- **What is required**
All that is needed is each line of the entries holding the word "result", copied as it stands.
# # #
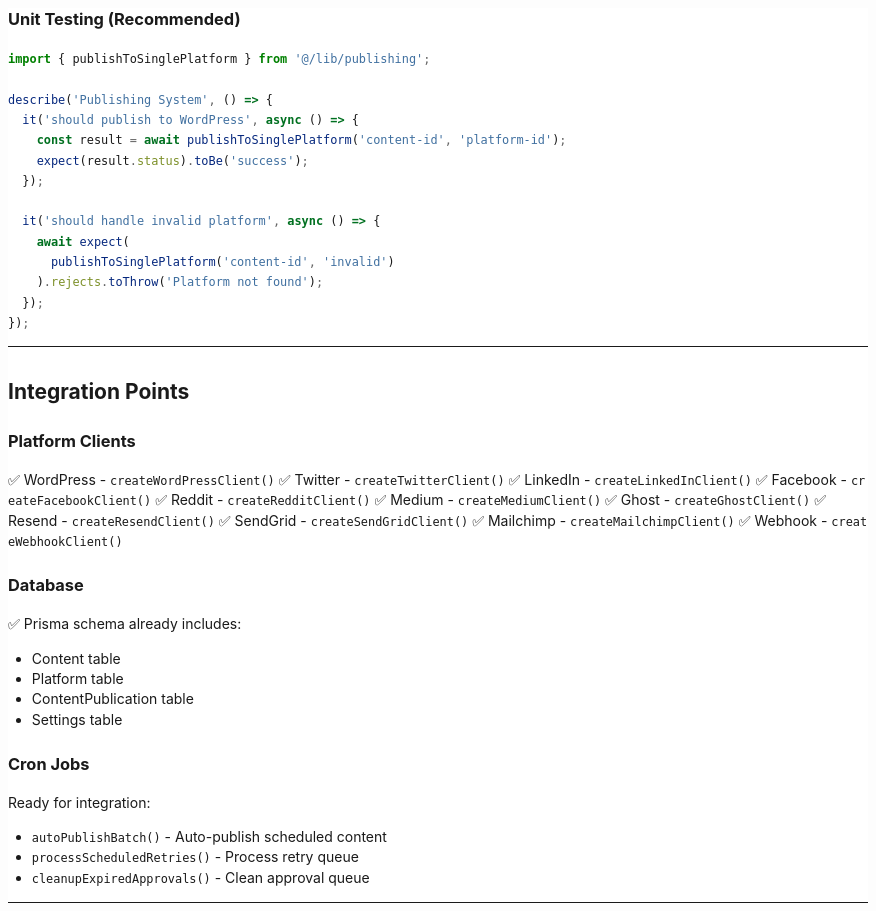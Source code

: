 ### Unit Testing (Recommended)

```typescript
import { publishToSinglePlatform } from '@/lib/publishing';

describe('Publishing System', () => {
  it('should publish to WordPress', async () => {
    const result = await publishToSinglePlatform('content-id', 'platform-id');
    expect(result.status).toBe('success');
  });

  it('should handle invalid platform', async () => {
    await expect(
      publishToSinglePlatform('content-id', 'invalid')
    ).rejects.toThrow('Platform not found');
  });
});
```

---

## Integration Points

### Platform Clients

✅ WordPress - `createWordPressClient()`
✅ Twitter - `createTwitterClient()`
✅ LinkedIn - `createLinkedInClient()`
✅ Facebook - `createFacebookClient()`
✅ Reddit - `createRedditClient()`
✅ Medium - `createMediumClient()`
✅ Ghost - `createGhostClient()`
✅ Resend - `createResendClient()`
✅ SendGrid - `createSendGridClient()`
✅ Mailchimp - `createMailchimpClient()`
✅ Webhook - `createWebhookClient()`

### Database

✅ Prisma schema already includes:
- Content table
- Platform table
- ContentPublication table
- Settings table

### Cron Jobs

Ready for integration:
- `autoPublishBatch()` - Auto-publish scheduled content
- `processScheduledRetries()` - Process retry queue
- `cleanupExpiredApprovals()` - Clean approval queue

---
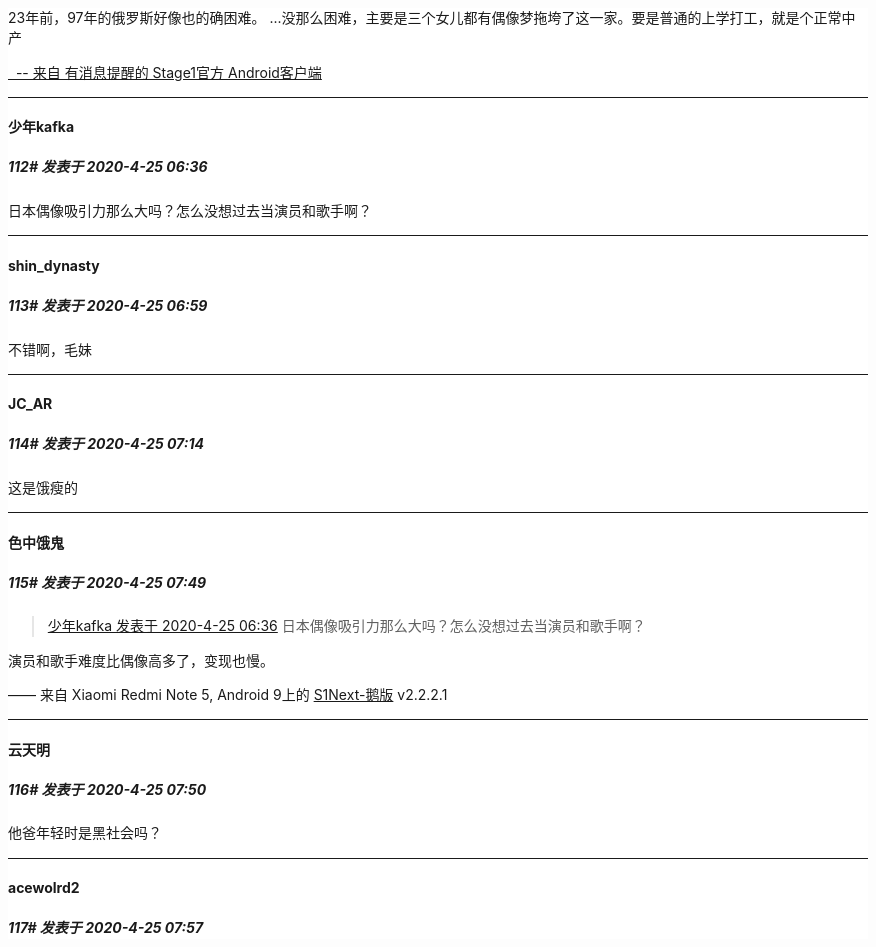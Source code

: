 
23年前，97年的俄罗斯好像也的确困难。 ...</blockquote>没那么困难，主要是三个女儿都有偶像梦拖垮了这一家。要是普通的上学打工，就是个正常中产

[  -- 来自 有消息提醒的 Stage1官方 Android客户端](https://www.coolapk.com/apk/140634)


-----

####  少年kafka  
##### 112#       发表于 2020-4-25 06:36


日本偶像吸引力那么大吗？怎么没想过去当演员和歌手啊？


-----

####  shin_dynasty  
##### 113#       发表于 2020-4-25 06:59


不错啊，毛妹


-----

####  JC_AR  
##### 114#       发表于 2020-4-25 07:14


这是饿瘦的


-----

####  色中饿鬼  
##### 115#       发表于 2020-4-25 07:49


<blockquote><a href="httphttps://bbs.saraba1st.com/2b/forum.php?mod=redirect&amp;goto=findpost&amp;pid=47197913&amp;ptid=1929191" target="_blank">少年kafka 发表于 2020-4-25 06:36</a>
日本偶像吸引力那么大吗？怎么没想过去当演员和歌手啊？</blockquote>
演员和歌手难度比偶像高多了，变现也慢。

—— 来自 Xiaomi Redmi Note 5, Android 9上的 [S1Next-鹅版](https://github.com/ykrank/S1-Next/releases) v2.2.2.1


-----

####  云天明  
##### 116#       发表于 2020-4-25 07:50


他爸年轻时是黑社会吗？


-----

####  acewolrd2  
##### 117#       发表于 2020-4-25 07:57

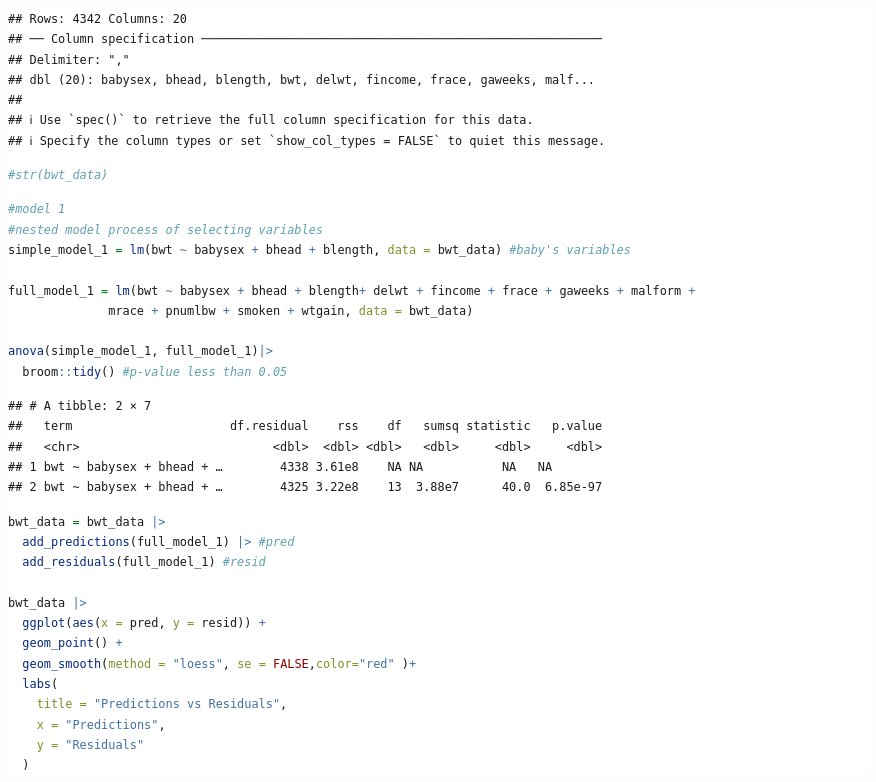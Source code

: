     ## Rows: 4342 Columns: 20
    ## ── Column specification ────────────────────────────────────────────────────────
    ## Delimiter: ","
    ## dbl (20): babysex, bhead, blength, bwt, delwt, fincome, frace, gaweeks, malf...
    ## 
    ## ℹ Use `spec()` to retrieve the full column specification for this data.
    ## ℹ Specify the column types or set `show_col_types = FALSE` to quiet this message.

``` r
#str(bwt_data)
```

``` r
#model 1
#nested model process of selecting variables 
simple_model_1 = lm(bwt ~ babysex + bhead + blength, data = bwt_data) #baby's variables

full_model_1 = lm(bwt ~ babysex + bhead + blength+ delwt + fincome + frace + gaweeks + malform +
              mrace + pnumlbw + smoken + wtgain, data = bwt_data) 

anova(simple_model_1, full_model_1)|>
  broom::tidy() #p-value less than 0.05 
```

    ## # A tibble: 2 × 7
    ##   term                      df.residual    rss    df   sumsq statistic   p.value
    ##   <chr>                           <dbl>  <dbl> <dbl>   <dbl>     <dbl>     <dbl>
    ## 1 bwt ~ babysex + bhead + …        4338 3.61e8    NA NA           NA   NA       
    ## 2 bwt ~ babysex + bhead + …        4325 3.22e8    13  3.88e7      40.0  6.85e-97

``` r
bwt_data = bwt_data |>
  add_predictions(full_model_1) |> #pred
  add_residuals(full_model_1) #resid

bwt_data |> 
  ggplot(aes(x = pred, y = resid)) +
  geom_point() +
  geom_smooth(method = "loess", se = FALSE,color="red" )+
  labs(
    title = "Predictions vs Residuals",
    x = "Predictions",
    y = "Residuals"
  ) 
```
# # #
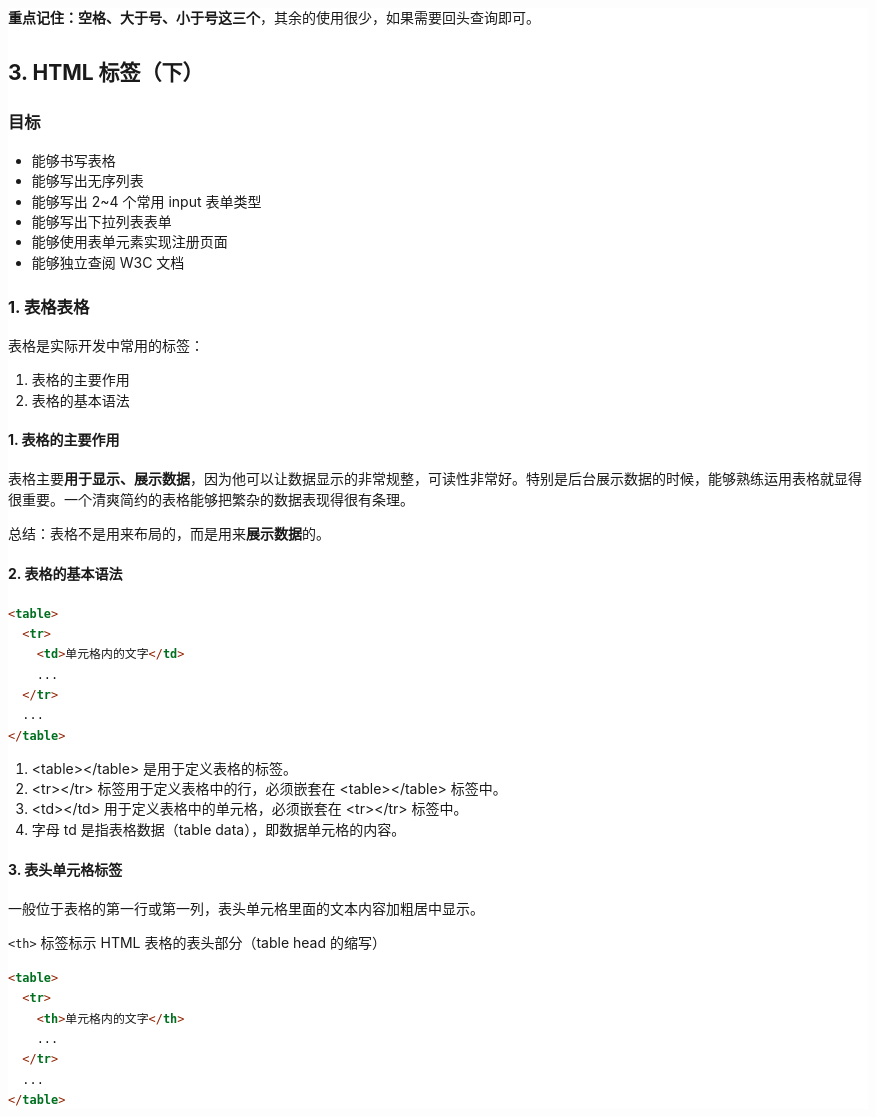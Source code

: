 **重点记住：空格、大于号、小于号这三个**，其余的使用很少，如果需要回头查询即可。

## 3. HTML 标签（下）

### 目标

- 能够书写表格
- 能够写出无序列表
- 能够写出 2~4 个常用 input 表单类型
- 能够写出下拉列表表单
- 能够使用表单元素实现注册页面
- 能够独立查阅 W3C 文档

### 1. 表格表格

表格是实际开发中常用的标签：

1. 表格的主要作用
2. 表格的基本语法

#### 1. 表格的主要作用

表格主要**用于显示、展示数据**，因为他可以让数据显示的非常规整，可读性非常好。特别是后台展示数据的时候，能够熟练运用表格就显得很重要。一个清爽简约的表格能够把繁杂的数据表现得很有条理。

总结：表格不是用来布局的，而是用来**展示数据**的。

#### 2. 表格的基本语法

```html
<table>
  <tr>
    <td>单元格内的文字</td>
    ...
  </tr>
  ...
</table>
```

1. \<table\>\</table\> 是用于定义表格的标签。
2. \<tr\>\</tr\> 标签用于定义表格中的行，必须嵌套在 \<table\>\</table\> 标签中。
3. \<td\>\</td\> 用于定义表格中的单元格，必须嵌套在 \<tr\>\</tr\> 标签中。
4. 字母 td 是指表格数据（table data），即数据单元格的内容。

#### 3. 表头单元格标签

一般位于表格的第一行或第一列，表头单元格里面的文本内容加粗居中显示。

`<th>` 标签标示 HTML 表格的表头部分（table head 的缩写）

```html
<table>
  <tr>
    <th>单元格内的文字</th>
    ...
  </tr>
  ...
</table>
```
# # #
- **Your solution**
    const result = await publishToSinglePlatform('content-id', 'platform-id');
    expect(result.status).toBe('success');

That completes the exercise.